Covid-19, Jobs, Data and Machine Learning
Americans worry machine learning and artificial intelligence are a threat to their livelihoods. But the global pandemic demonstrates that these data technologies are essential to improving lives.
A recent survey captured the job-loss anxiety. Thirty-seven percent of workers aged 18 to 24 say new technology will eliminate their job by 2025. This fear climbs to 45 percent for workers of all ages in advertising and marketing. It’s 42 percent in business support and logistics.
Studies of job loss from automation have come to more dramatic conclusions. An Oxford study predicted that “about 47 percent of total US employment is at risk.” The McKinsey Global Institute found 51 percent of work in the U.S. can be automated, accounting for $2.7 trillion in wages.
AI and data concerns
These fears are valid. AI will threaten jobs and alter career paths. It is like the multitude of other digital innovations that have emerged in the forty years since the arrival of personal computers. Professions like legal work and accounting have largely been sheltered from disruption in the past. But now an AI-driven “virtual lawyer” application runs on Amazon ‘s Alexa and is seen as “a real threat” to junior attorneys.
The breakdown of societal systems also destroys jobs. Three million-plus U.S. jobs were destroyed by Covid-19 in March. Tens of millions of jobs disappeared during the 2008–2009 global financial crisis. Both crises are rooted in a failure to understand the risks inherent in complex systems. Understanding complex systems is what AI is beginning to do better than humans.
In the financial crisis, there was a failure among subprime mortgage brokers, credit-default-swap underwriters, and unqualified mortgage applicants. In the pandemic, problems showed on cruise ships, in nursing homes, and a crowded market with live animals.
AI is not yet capable of figuring out the wild variables that would have predicted the pandemic or global financial crisis. But the technology is improving. It’s driving a growing variety of increasingly complex and sophisticated applications.
Banks are now using AI to identify new money laundering patterns previously unknown to human compliance officers. They’re looking for other ways to win the multi-trillion dollar global fight against financial crime. The technology can also expose criminal networks. It can find malicious activity that humans alone can’t uncover.
AI may not yet be capable of predicting or preventing job loss spinning out of the global crash. But it can help with the worst of the Covid-19 crisis. Hospitals are facing an onslaught of patients. They can use AI to analyze electronic medical record data. This helps find the best treatments for patients, and deliver more efficient and effective care.
Amid volatility in the credit markets, financial institutions are using AI to manage their liquidity. They’re balancing opportunities to extend credit against operational and regulatory risks.
Machine learning, a subset of AI, enables users to process and draw meaning from complex data. A lot of data is highly resistant to other methods of analysis. Machine learning can drive models that don’t depend on historical data and cut through the mess. These models can give insights into the most urgent events. That includes the Covid-19 crisis and the economic fallout that has followed.
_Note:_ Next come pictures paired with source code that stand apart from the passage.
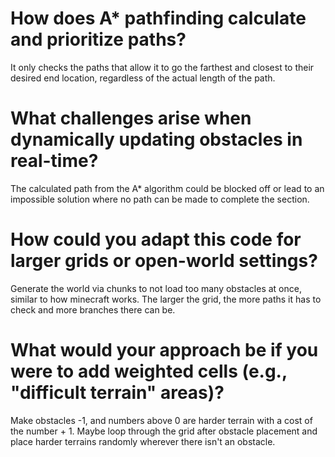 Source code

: # How does A* pathfinding calculate and prioritize paths?
It only checks the paths that allow it to go the farthest and closest to their desired end location, regardless of the actual length of the path. 
# What challenges arise when dynamically updating obstacles in real-time?
The calculated path from the A* algorithm could be blocked off or lead to an impossible solution where no path can be made to complete the section.
# How could you adapt this code for larger grids or open-world settings?
Generate the world via chunks to not load too many obstacles at once, similar to how minecraft works. The larger the grid, the more paths it has to check and more branches there can be.
# What would your approach be if you were to add weighted cells (e.g., "difficult terrain" areas)?
Make obstacles -1, and numbers above 0 are harder terrain with a cost of the number + 1.
Maybe loop through the grid after obstacle placement and place harder terrains randomly wherever there isn't an obstacle.
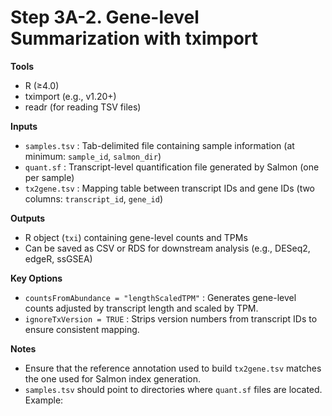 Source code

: # Step 3A-2. Gene-level Summarization with tximport

**Tools**  
- R (≥4.0)  
- tximport (e.g., v1.20+)  
- readr (for reading TSV files)  

**Inputs**  
- `samples.tsv` : Tab-delimited file containing sample information (at minimum: `sample_id`, `salmon_dir`)  
- `quant.sf` : Transcript-level quantification file generated by Salmon (one per sample)  
- `tx2gene.tsv` : Mapping table between transcript IDs and gene IDs (two columns: `transcript_id`, `gene_id`)  

**Outputs**  
- R object (`txi`) containing gene-level counts and TPMs  
- Can be saved as CSV or RDS for downstream analysis (e.g., DESeq2, edgeR, ssGSEA)

**Key Options**  
- `countsFromAbundance = "lengthScaledTPM"` : Generates gene-level counts adjusted by transcript length and scaled by TPM.  
- `ignoreTxVersion = TRUE` : Strips version numbers from transcript IDs to ensure consistent mapping.  

**Notes**  
- Ensure that the reference annotation used to build `tx2gene.tsv` matches the one used for Salmon index generation.  
- `samples.tsv` should point to directories where `quant.sf` files are located. Example:  

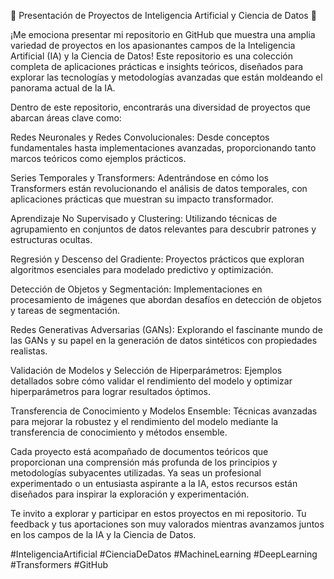 🚀 Presentación de Proyectos de Inteligencia Artificial y Ciencia de Datos 🚀

¡Me emociona presentar mi repositorio en GitHub que muestra una amplia variedad de proyectos en los apasionantes campos de la Inteligencia Artificial (IA) y la Ciencia de Datos! Este repositorio es una colección completa de aplicaciones prácticas e insights teóricos, diseñados para explorar las tecnologías y metodologías avanzadas que están moldeando el panorama actual de la IA.

Dentro de este repositorio, encontrarás una diversidad de proyectos que abarcan áreas clave como:

Redes Neuronales y Redes Convolucionales: Desde conceptos fundamentales hasta implementaciones avanzadas, proporcionando tanto marcos teóricos como ejemplos prácticos.

Series Temporales y Transformers: Adentrándose en cómo los Transformers están revolucionando el análisis de datos temporales, con aplicaciones prácticas que muestran su impacto transformador.

Aprendizaje No Supervisado y Clustering: Utilizando técnicas de agrupamiento en conjuntos de datos relevantes para descubrir patrones y estructuras ocultas.

Regresión y Descenso del Gradiente: Proyectos prácticos que exploran algoritmos esenciales para modelado predictivo y optimización.

Detección de Objetos y Segmentación: Implementaciones en procesamiento de imágenes que abordan desafíos en detección de objetos y tareas de segmentación.

Redes Generativas Adversarias (GANs): Explorando el fascinante mundo de las GANs y su papel en la generación de datos sintéticos con propiedades realistas.

Validación de Modelos y Selección de Hiperparámetros: Ejemplos detallados sobre cómo validar el rendimiento del modelo y optimizar hiperparámetros para lograr resultados óptimos.

Transferencia de Conocimiento y Modelos Ensemble: Técnicas avanzadas para mejorar la robustez y el rendimiento del modelo mediante la transferencia de conocimiento y métodos ensemble.

Cada proyecto está acompañado de documentos teóricos que proporcionan una comprensión más profunda de los principios y metodologías subyacentes utilizadas. Ya seas un profesional experimentado o un entusiasta aspirante a la IA, estos recursos están diseñados para inspirar la exploración y experimentación.

Te invito a explorar y participar en estos proyectos en mi repositorio. Tu feedback y tus aportaciones son muy valorados mientras avanzamos juntos en los campos de la IA y la Ciencia de Datos.

#InteligenciaArtificial #CienciaDeDatos #MachineLearning #DeepLearning #Transformers #GitHub
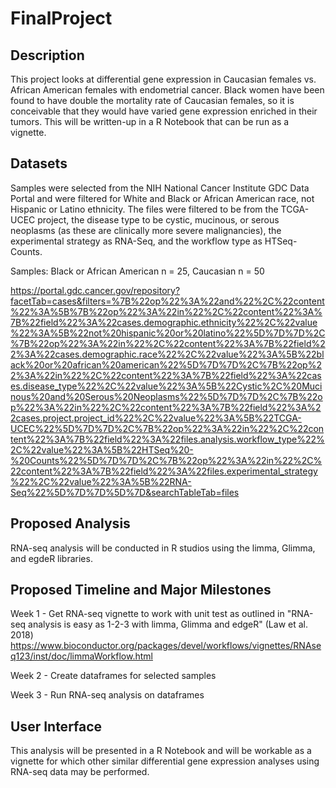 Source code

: # FinalProject

## Description
This project looks at differential gene expression in Caucasian females vs. African American females with endometrial cancer. Black women have been found to have double the mortality rate of Caucasian females, so it is conceivable that they would have varied gene expression enriched in their tumors. 
This will be written-up in a R Notebook that can be run as a vignette. 

## Datasets
Samples were selected from the NIH National Cancer Institute GDC Data Portal and were filtered for White and Black or African American race, not Hispanic or Latino ethnicity. The files were filtered to be from the TCGA-UCEC project, the disease type to be cystic, mucinous, or serous neoplasms (as these are clinically more severe malignancies), the experimental strategy as RNA-Seq, and the workflow type as HTSeq-Counts.

Samples: Black or African American n = 25, Caucasian n = 50

https://portal.gdc.cancer.gov/repository?facetTab=cases&filters=%7B%22op%22%3A%22and%22%2C%22content%22%3A%5B%7B%22op%22%3A%22in%22%2C%22content%22%3A%7B%22field%22%3A%22cases.demographic.ethnicity%22%2C%22value%22%3A%5B%22not%20hispanic%20or%20latino%22%5D%7D%7D%2C%7B%22op%22%3A%22in%22%2C%22content%22%3A%7B%22field%22%3A%22cases.demographic.race%22%2C%22value%22%3A%5B%22black%20or%20african%20american%22%5D%7D%7D%2C%7B%22op%22%3A%22in%22%2C%22content%22%3A%7B%22field%22%3A%22cases.disease_type%22%2C%22value%22%3A%5B%22Cystic%2C%20Mucinous%20and%20Serous%20Neoplasms%22%5D%7D%7D%2C%7B%22op%22%3A%22in%22%2C%22content%22%3A%7B%22field%22%3A%22cases.project.project_id%22%2C%22value%22%3A%5B%22TCGA-UCEC%22%5D%7D%7D%2C%7B%22op%22%3A%22in%22%2C%22content%22%3A%7B%22field%22%3A%22files.analysis.workflow_type%22%2C%22value%22%3A%5B%22HTSeq%20-%20Counts%22%5D%7D%7D%2C%7B%22op%22%3A%22in%22%2C%22content%22%3A%7B%22field%22%3A%22files.experimental_strategy%22%2C%22value%22%3A%5B%22RNA-Seq%22%5D%7D%7D%5D%7D&searchTableTab=files

## Proposed Analysis
RNA-seq analysis will be conducted in R studios using the limma, Glimma, and egdeR libraries. 

## Proposed Timeline and Major Milestones
Week 1 - Get RNA-seq vignette to work with unit test as outlined in "RNA-seq analysis is easy as 1-2-3 with limma, Glimma and edgeR" (Law et al. 2018)
https://www.bioconductor.org/packages/devel/workflows/vignettes/RNAseq123/inst/doc/limmaWorkflow.html

Week 2 - Create dataframes for selected samples

Week 3 - Run RNA-seq analysis on dataframes

## User Interface
This analysis will be presented in a R Notebook and will be workable as a vignette for which other similar differential gene expression analyses using RNA-seq data may be performed.
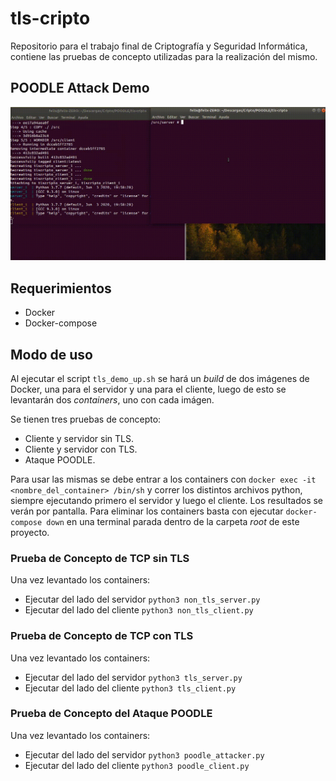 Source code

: # tls-cripto
Repositorio para el trabajo final de Criptografía y Seguridad Informática, contiene las pruebas de concepto utilizadas para la realización del mismo.

## POODLE Attack Demo

![Poodle Attack in Dockers!](https://raw.githubusercontent.com/czarnia/tls-cripto/Poodle-PoC/poodle-attack.gif)

## Requerimientos

- Docker
- Docker-compose

## Modo de uso

Al ejecutar el script ``tls_demo_up.sh`` se hará un _build_ de dos imágenes de Docker, una para el servidor y una para el cliente, luego de esto se levantarán dos _containers_, uno con cada imágen.

Se tienen tres pruebas de concepto: 

- Cliente y servidor sin TLS.
- Cliente y servidor con TLS.
- Ataque POODLE.

Para usar las mismas se debe entrar a los containers con ``docker exec -it <nombre_del_container> /bin/sh`` y correr los distintos archivos python, siempre ejecutando primero el servidor y luego el cliente. Los resultados se verán por pantalla.
Para eliminar los containers basta con ejecutar ``docker-compose down`` en una terminal parada dentro de la carpeta _root_ de este proyecto.

### Prueba de Concepto de TCP sin TLS

Una vez levantado los containers:
- Ejecutar del lado del servidor ``python3 non_tls_server.py``
- Ejecutar del lado del cliente ``python3 non_tls_client.py``

### Prueba de Concepto de TCP con TLS

Una vez levantado los containers:
- Ejecutar del lado del servidor ``python3 tls_server.py``
- Ejecutar del lado del cliente ``python3 tls_client.py``

### Prueba de Concepto del Ataque POODLE

Una vez levantado los containers:
- Ejecutar del lado del servidor ``python3 poodle_attacker.py``
- Ejecutar del lado del cliente ``python3 poodle_client.py``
Machine learning and AI even promises to improve the lives of people who live and work far from the realm of high technology. It can allow rural nurses to make better diagnoses. Farmers can decide which crops to plant. It can translate textbooks or even provide an early warning that students might be in jeopardy of dropping out.
AI is essential. As the global population grows and new challenges arise, humanity will need every available innovation to ensure a bright future. People are far from solving all of the world’s problems. So jobs will remain plentiful — assuming that we continue to embrace progress and not view it as a threat.